Пока есть время, надо взять себя в руки. Не психологически, конечно, в этом смысле он всегда отличался завидной выдержкой – да и годы, прожитые при советской власти, научат кого и чему угодно. Надо просто подумать. На первом допросе он, как положено, назвал имя, звание, должность, цель поездки, рассказал биографию, не скрывая отношения к существующей власти, на что никто вообще не обратил никакого внимания. Гораздо больше немцев заинтересовала его уверенность в их нескорой победе над Красной армией. Но ведь и это, в сущности, только лирика. Заинтересуй он их серьезней, то ехать бы ему сейчас не в Восточную Пруссию, а в штаб «Севера», куда стягивается вся самая значительная информация и где решаются судьбы сражений.
А поезд уже шел окраинами Шталлупёнена. Кажется, Тухачевский когда-то и что-то говорил ему об этом лагере, существовавшем еще в Первую мировую. Немцы – консерваторы, менять ничего не любят, Kriegsgefangenlager и всё тут, аппели, кригсброты, что там еще нынче придумают? Их право, не поспоришь: Wehlros – ehrlos.
В купе вошел Штрикфельд, деликатно не беспокоивший всю дорогу.
– Как настроение, Федор Иванович?
– Ну сами подумайте, какое может быть настроение, Вильфрид Карлович, у военнопленного?

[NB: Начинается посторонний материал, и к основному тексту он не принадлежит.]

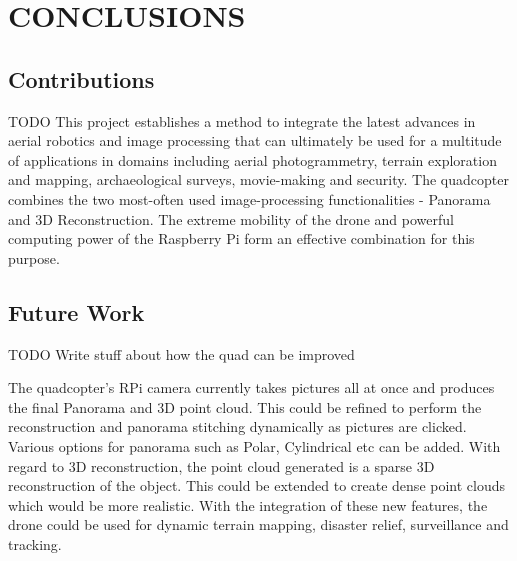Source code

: 
\chapter{CONCLUSIONS} %
\section{Contributions}
TODO
This project establishes a method to integrate the latest advances in aerial robotics and image processing that can ultimately be used for a multitude of applications in domains including aerial photogrammetry, terrain exploration and mapping, archaeological surveys, movie-making and security. The quadcopter combines the two most-often used image-processing functionalities - Panorama and 3D Reconstruction. The extreme mobility of the drone and powerful computing power of the Raspberry Pi form an effective combination for this purpose. 
\section{Future Work}
TODO
Write stuff about how the quad can be improved

The quadcopter's RPi camera currently takes pictures all at once and produces the final Panorama and 3D point cloud. This could be refined to perform the reconstruction and panorama stitching dynamically as pictures are clicked. Various options for panorama such as Polar, Cylindrical etc can be added. With regard to 3D reconstruction, the point cloud generated is a sparse 3D reconstruction of the object. This could be extended to create dense point clouds which would be more realistic.
With the integration of these new features, the drone could be used for dynamic terrain mapping, disaster relief, surveillance and tracking.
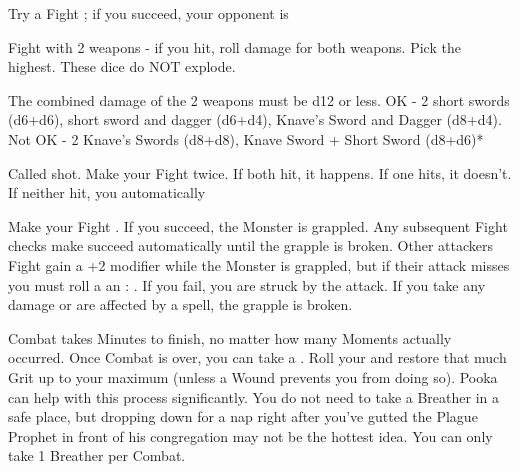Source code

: {  

  Try a Fight \RO; if you succeed, your opponent is 


  Fight with 2 weapons - if you hit, roll damage for both weapons.  Pick the highest. These dice do NOT explode.

  The combined damage of the 2 weapons must be d12 or less.  OK - 2 short swords (d6+d6), short sword and dagger (d6+d4), Knave's Sword and Dagger (d8+d4).  Not OK - 2 Knave's Swords (d8+d8), Knave Sword + Short Sword (d8+d6)*


  Called shot.  Make your Fight \RO twice.  If both hit, it happens.  If one hits, it doesn't.  If neither hit, you automatically 



  Make your Fight \RO.  If you succeed, the Monster is grappled.  Any subsequent Fight checks  make succeed automatically until the grapple is broken.  Other attackers Fight \RO gain a +2 modifier while the Monster is grappled, but if their attack misses you must roll a an \RS : \DEX.  If you fail, you are struck by the attack.  If you take any damage or are affected by a spell, the grapple is broken.





  Combat takes Minutes to finish, no matter how many Moments actually occurred.  Once Combat is over, you can take a .  Roll your \HD and restore that much Grit up to your maximum (unless a Wound prevents you from doing so).  Pooka can help with this process significantly.  You do not need to take a Breather in a safe place, but dropping down for a nap right after you've gutted the Plague Prophet in front of his congregation may not be the hottest idea.  You can only take 1 Breather per Combat.  


}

– Не все так плохо, далеко не все! Поверьте мне. У вас все чисто, все ясно, претензий к вам никаких в отличие от многих.
– А к другим – какие же претензии?
Однако Штрикфельд сделал вид, что не расслышал вопроса, сел, приказал принести кофе и понимающе улыбнулся.
– У меня, подчеркиваю, исключительно у меня, личный так сказать, интерес, как у человека, курирующего русские вопросы… так вот, у меня один вопрос. Не хотите – не отвечайте, Бог с вами, вы офицер, дело ваше…
– Такая преамбула заставляет меня насторожиться, право.
– Как известно, седьмого декабря тысяча девятьсот тридцатого года Советы арестовали Штромбаха, а спустя три дня Ольдерогге.
– К несчастью, я знаю. И что дальше?
– Но чего вы точно не знаете, милый Федор Иванович, так это то, что через пару-тройку месяцев Ярослав Антонович письменно признался… – Штрикфельд прикрыл сразу вдруг ставшие усталыми глаза и прочел, как по писаному. – «Приняв 44-ю дивизию, я стал интересоваться, кто из начальствующего состава мог бы принять участие в нашей контрреволюционной организации…»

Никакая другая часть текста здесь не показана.